Here is your ultimate guide to moving out after the break-up.
Before You Move Out, Minimize the Time You Spend Together in the Apartment
After you’ve said the words “I think we should see other people” or “this just isn’t going to work,” there’s not much you can do to turn back time. But just because the relationship is over doesn’t mean that either one of you has a place to actually go yet.
In this awkward in-between period, you should try to do as much as possible to minimize your time together in your apartment. If you have a two bedroom unit, set up a makeshift bedroom for one person (or have them set up camp on the couch) so that you’re not having to share a bed anymore.
Live in a cramped studio? You may want to ask a friend if you can crash on their couch or in their guest bedroom until you get things sorted out at home.
After work, spend time reading at coffee shops, having dinner with friends, and bonding with family to avoid feeling cooped up with your ex-partner.
Talk Over the Lease
Break-ups don’t often occur neatly when the lease is about to end, so the two of you will most likely need to sit down and figure out what you’ll each do in the meantime.
If you’re the one who’s moving out, you’ll find it best to either help your ex-partner find a new roommate who can cover your share of the rent or agree to keep paying it yourself until the lease is up.
Although it might feel easier to just walk away from the apartment with all of your stuff without having these conversations, you should do your best to respect each other in these moments. The last thing you want to do is leave your ex in a lurch with rent they can’t afford (and a resulting bad credit score).
Sort Your Things, but Don’t Be Greedy
After you’ve determined who is going to be moving out of the apartment, you’ll need to deal with one of the more difficult parts of breaking up: the sorting of stuff.

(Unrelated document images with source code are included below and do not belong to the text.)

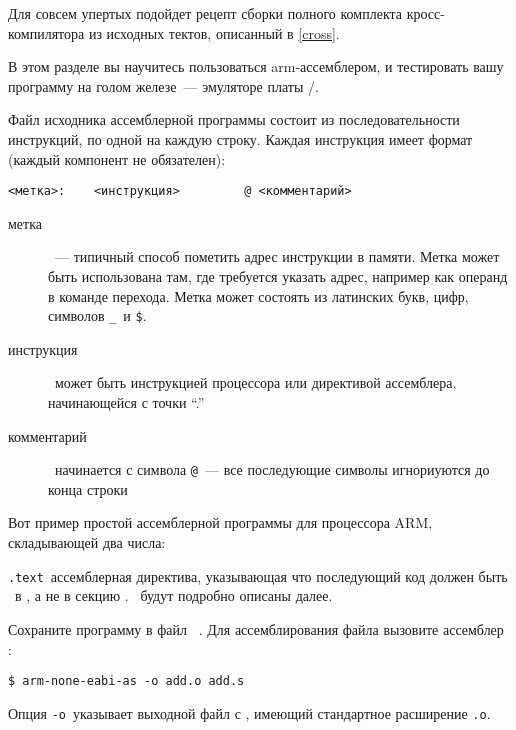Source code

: Для совсем упертых подойдет рецепт сборки полного комплекта кросс-компилятора из
исходных тектов, описанный в \ref{cross}.

\secup
{}\secdown

В этом разделе вы научитесь пользоваться arm-ассемблером, и тестировать вашу
программу на голом железе\ --- эмуляторе платы /\qemu.

Файл исходника ассемблерной программы состоит из последовательности инструкций,
по одной на каждую строку. Каждая инструкция имеет формат (каждый
компонент не обязателен):

\begin{verbatim}
<метка>:    <инструкция>         @ <комментарий>
\end{verbatim}

\begin{description}
\item[метка]\ --- типичный способ пометить адрес инструкции в памяти. Метка
может быть использована там, где требуется указать адрес, например как операнд
в команде перехода. Метка может состоять из латинских букв, цифр, символов \verb|_|\ и \verb|$|.
\item[инструкция]\ может быть инструкцией процессора или директивой ассемблера,
начинающейся с точки ``.''
\item[комментарий]\ начинается с символа \verb|@|\ --- все последующие символы
игнориуются до конца строки
\end{description}

Вот пример простой ассемблерной программы для процессора ARM, складывающей
два числа:


\verb|.text|\ ассемблерная директива, указывающая что последующий код должен
быть \ в , а не в секцию
. \ будут подробно описаны далее.


Сохраните программу в файл \ .
Для ассемблирования файла вызовите ассемблер :

\begin{verbatim}
$ arm-none-eabi-as -o add.o add.s
\end{verbatim}

Опция \verb|-o|\ указывает выходной файл с , имеющий стандартное расширение \verb|.o|.

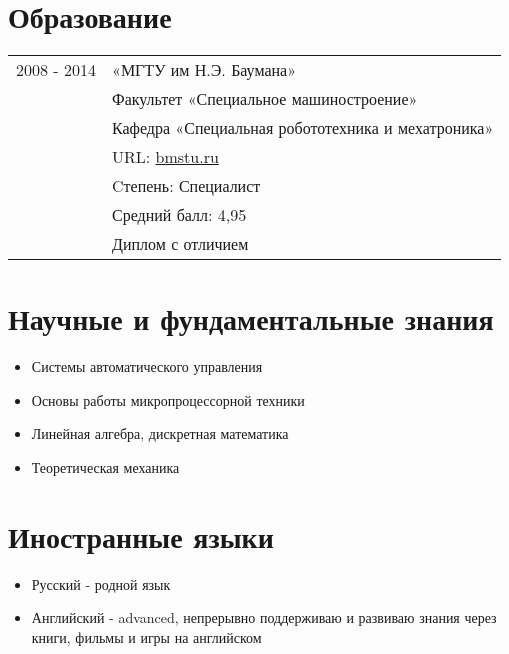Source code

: \documentclass[a4paper, 11pt]{article}
\begin{document}
\section{Образование}
\begin{tabular}{p{25mm}|p{110mm}}
2008 - 2014         & «МГТУ им Н.Э. Баумана»                            \\
                    & Факультет «Специальное машиностроение»            \\
                    & Кафедра «Специальная робототехника и мехатроника» \\
                    & URL: \href{http://bmstu.ru}{bmstu.ru}             \\
                    & Cтепень: Специалист                               \\
                    & Средний балл: 4,95                                \\
                    & Диплом с отличием
\end{tabular}

\section{Научные и фундаментальные знания}
\begin{itemize}
    \item Системы автоматического управления
    \item Основы работы микропроцессорной техники
    \item Линейная алгебра, дискретная математика
    \item Теоретическая механика
\end{itemize}

\section{Иностранные языки}
\begin{itemize}
    \item   Русский    - родной язык
    \item   Английский - advanced, непрерывно поддерживаю и развиваю знания через
            книги, фильмы и игры на английском
\end{itemize}
\end{document}
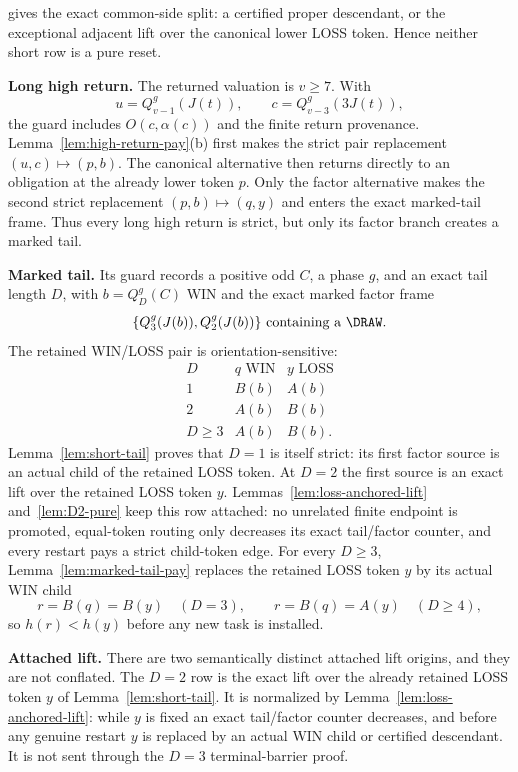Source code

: gives the exact common-side split: a certified proper descendant, or the
exceptional adjacent lift over the canonical lower LOSS token.  Hence neither
short row is a pure reset.

\item \textbf{Long high return.}  The returned valuation is $v\ge7$.  With
\[
 u=Q_{v-1}^g(J(t)),\qquad c=Q_{v-3}^g(3J(t)),
\]
the guard includes $O(c,\alpha(c))$ and the finite return provenance.
Lemma~\ref{lem:high-return-pay}(b) first makes the strict pair replacement
$(u,c)\mapsto(p,b)$.  The canonical alternative then returns directly to an
obligation at the already lower token $p$.  Only the factor alternative makes
the second strict replacement $(p,b)\mapsto(q,y)$ and enters the exact
marked-tail frame. Thus every long high return is strict, but only its factor
branch creates a marked tail.

\item \textbf{Marked tail.}  Its guard records a positive odd $C$, a phase $g$,
and an exact tail length $D$, with $b=Q_D^g(C)$ WIN and the exact marked
factor frame
\[
 \{Q_3^g(J(b)),Q_2^g(J(b))\}\text{ containing a \DRAW}.
\]
The retained WIN/LOSS pair is orientation-sensitive:
\[
\begin{array}{c|cc}
D&q\text{ WIN}&y\text{ LOSS}\\ \hline
1&B(b)&A(b)\\
2&A(b)&B(b)\\
D\ge3&A(b)&B(b).
\end{array}
\]
Lemma~\ref{lem:short-tail} proves that $D=1$ is itself strict: its first
factor source is an actual child of the retained LOSS token.  At $D=2$ the first source is an exact lift over the retained LOSS token
$y$. Lemmas~\ref{lem:loss-anchored-lift} and~\ref{lem:D2-pure} keep this
row attached: no unrelated finite endpoint is promoted, equal-token routing
only decreases its exact tail/factor counter, and every restart pays a strict
child-token edge.  For every $D\ge3$,
Lemma~\ref{lem:marked-tail-pay} replaces the retained LOSS token $y$ by its
actual WIN child
\[
 r=B(q)=B(y)\quad(D=3),\qquad
 r=B(q)=A(y)\quad(D\ge4),
\]
so $h(r)<h(y)$ before any new task is installed.

\item \textbf{Attached lift.}  There are two semantically distinct attached
lift origins, and they are not conflated.  The $D=2$ row is the exact lift over the already retained LOSS token $y$ of
Lemma~\ref{lem:short-tail}. It is normalized by
Lemma~\ref{lem:loss-anchored-lift}: while $y$ is fixed an exact tail/factor
counter decreases, and before any genuine restart $y$ is replaced by an
actual WIN child or certified descendant. It is not sent through the $D=3$
terminal-barrier proof.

Depending on how long the two of you have been together, this can be a simple or seemingly impossible task, as you might not be able to remember who bought what and what is more important to who.
Before you start dividing things up, go through the apartment together and do a clean sweep of everything you’d like to donate, recycle, and throw away. That way one of you won’t end up stuck with all the useless junk neither of you ever made an effort to move.
After that, you’ll want to make a few piles of the remaining stuff: definitely yours, definitely theirs, and an undecided middle pile. It’s easy to be petty here, but you’ll find that the moving process runs smoother if you swallow your pride and relent when it seems like a particular item is important to them. Otherwise, you’re going to be arguing with each other until the moving truck arrives. Consider things like who bought the item, who uses it more, and whether or not the item is sentimental to either partner when completing this task.
Organize Separate Moving Days
If both of you are moving out, you should try your best to each pick a different day to do it. This will give everyone more space and personal comfort.
If only one person is moving out, the other partner should temporarily leave the apartment for the day. Staying home while their ex is moving will not only be emotionally difficult, but it will also be distracting. Make arrangements to go visit a friend or family member, or plan to be at the office while the moving truck is there.
Separate moving days will ensure a clean, healthy break-up without too many complications. The good news is that eventually, you will start to feel normal again in your new living situation, no matter what it might be.